End of the week in Paris: nudity sets in

Low back, cutouts on the hips, dresses evoking negligees: the trend for ultrasexy and bare bodies is taking hold in haute couture.

On Thursday, the last day of the Parisian Haute Couture week, Fendi presented a collection all in light and transparency with many dresses designed around lingerie.

‘It’s the inner world that comes out – both figuratively and literally and underwear becomes evening wear,’ said Briton Kim Jones, artistic director of the house’s couture collections. Roman in the parade notes.

In front of the singers Courtney Love and Rita Ora, in the front row wearing almost identical total blue looks with wedge boots, paraded models in fluid dresses, light gray or flesh-colored with pumps with jewel heels.

The winged sleeves are detachable and the lingerie is designed as an integral part of the dress, often in the same heavily embroidered fabric.

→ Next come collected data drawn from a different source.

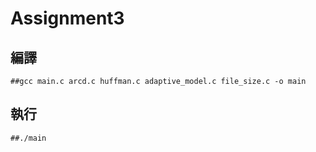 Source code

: # Assignment3

## 編譯

    ##gcc main.c arcd.c huffman.c adaptive_model.c file_size.c -o main

## 執行

    ##./main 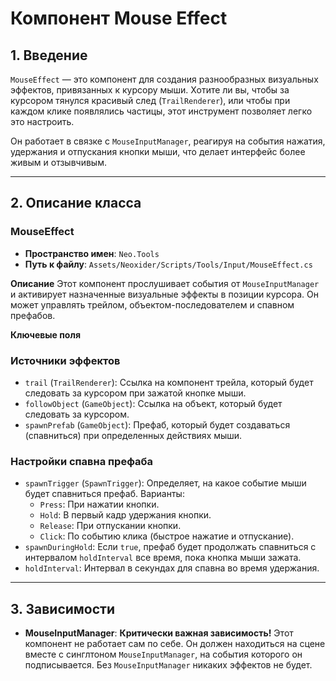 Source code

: # Компонент Mouse Effect

## 1. Введение

`MouseEffect` — это компонент для создания разнообразных визуальных эффектов, привязанных к курсору мыши. Хотите ли вы, чтобы за курсором тянулся красивый след (`TrailRenderer`), или чтобы при каждом клике появлялись частицы, этот инструмент позволяет легко это настроить.

Он работает в связке с `MouseInputManager`, реагируя на события нажатия, удержания и отпускания кнопки мыши, что делает интерфейс более живым и отзывчивым.

---

## 2. Описание класса

### MouseEffect
- **Пространство имен**: `Neo.Tools`
- **Путь к файлу**: `Assets/Neoxider/Scripts/Tools/Input/MouseEffect.cs`

**Описание**
Этот компонент прослушивает события от `MouseInputManager` и активирует назначенные визуальные эффекты в позиции курсора. Он может управлять трейлом, объектом-последователем и спавном префабов.

**Ключевые поля**

### Источники эффектов
- `trail` (`TrailRenderer`): Ссылка на компонент трейла, который будет следовать за курсором при зажатой кнопке мыши.
- `followObject` (`GameObject`): Ссылка на объект, который будет следовать за курсором.
- `spawnPrefab` (`GameObject`): Префаб, который будет создаваться (спавниться) при определенных действиях мыши.

### Настройки спавна префаба
- `spawnTrigger` (`SpawnTrigger`): Определяет, на какое событие мыши будет спавниться префаб. Варианты:
  - `Press`: При нажатии кнопки.
  - `Hold`: В первый кадр удержания кнопки.
  - `Release`: При отпускании кнопки.
  - `Click`: По событию клика (быстрое нажатие и отпускание).
- `spawnDuringHold`: Если `true`, префаб будет продолжать спавниться с интервалом `holdInterval` все время, пока кнопка мыши зажата.
- `holdInterval`: Интервал в секундах для спавна во время удержания.

---

## 3. Зависимости

- **MouseInputManager**: **Критически важная зависимость!** Этот компонент не работает сам по себе. Он должен находиться на сцене вместе с синглтоном `MouseInputManager`, на события которого он подписывается. Без `MouseInputManager` никаких эффектов не будет.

The Spanish designer Juana Martin has also bet on glamor and nudity for her second collection presented in Paris as part of haute couture week.

A little black dress or sheer white mini ensemble with voluminous fan-shaped sleeves, her trademark, are worn with silver stiletto sandals.

‘Want to show off’

Tie-dye denim is the star material of this collection lightened by cut-outs and openings: here, a bodysuit with bare legs is worn with an Andalusian hat.

There, a long dress with ruffled shoulders is split to the waist. The cutouts on the hips of the skirts and pants feminize the silhouettes made in this raw material.

The jeans represent ‘the introduction of high fashion that people can wear’, explained Juana Martín.

‘There is a lot of nudity in the garment. It’s always in waves, we’re coming out of a pandemic, people want to go out, show themselves, celebrate together. It goes with it,’ Christian Louboutin, who designed red-soled shoes for Juana Martin’s show, told AFP. ‘Shoes had to have small lines, just shine’.

The veil, to cover and discover

For the French couturier Julien Fournié, it is a question of “reclaiming the body bruised by the Covid”.

Its collection inspired by the 30s is fluid and light and the silhouettes are designed to be worn without a bra if it is not an embroidered swimsuit which is in itself an evening outfit.

“The idea is to wear it with a lot of freedom and a lot of … nudity,” he explains to AFP.

Alexis Mabille designed long red and green dresses with huge cutouts on the sides, while a few strips of fabric barely draped the chest of a pink evening dress by Haider Ackermann for Jean-Paul Gaultier.

Moroccan dressmaker Sara Chraïbi, who made her debut in Paris on Thursday, defended ‘freedom of adornment and movement’.

Her architectural and opulent collection played on lengths lightened by necklines and fringes. An embroidered bra is worn as a top of a trouser suit with a veil cape.

‘There was a certain veil-like look and for me that was important. I wanted to have two points of view: a point of view on the freedom to cover up or uncover,’ she told AFP, backstage at the parade.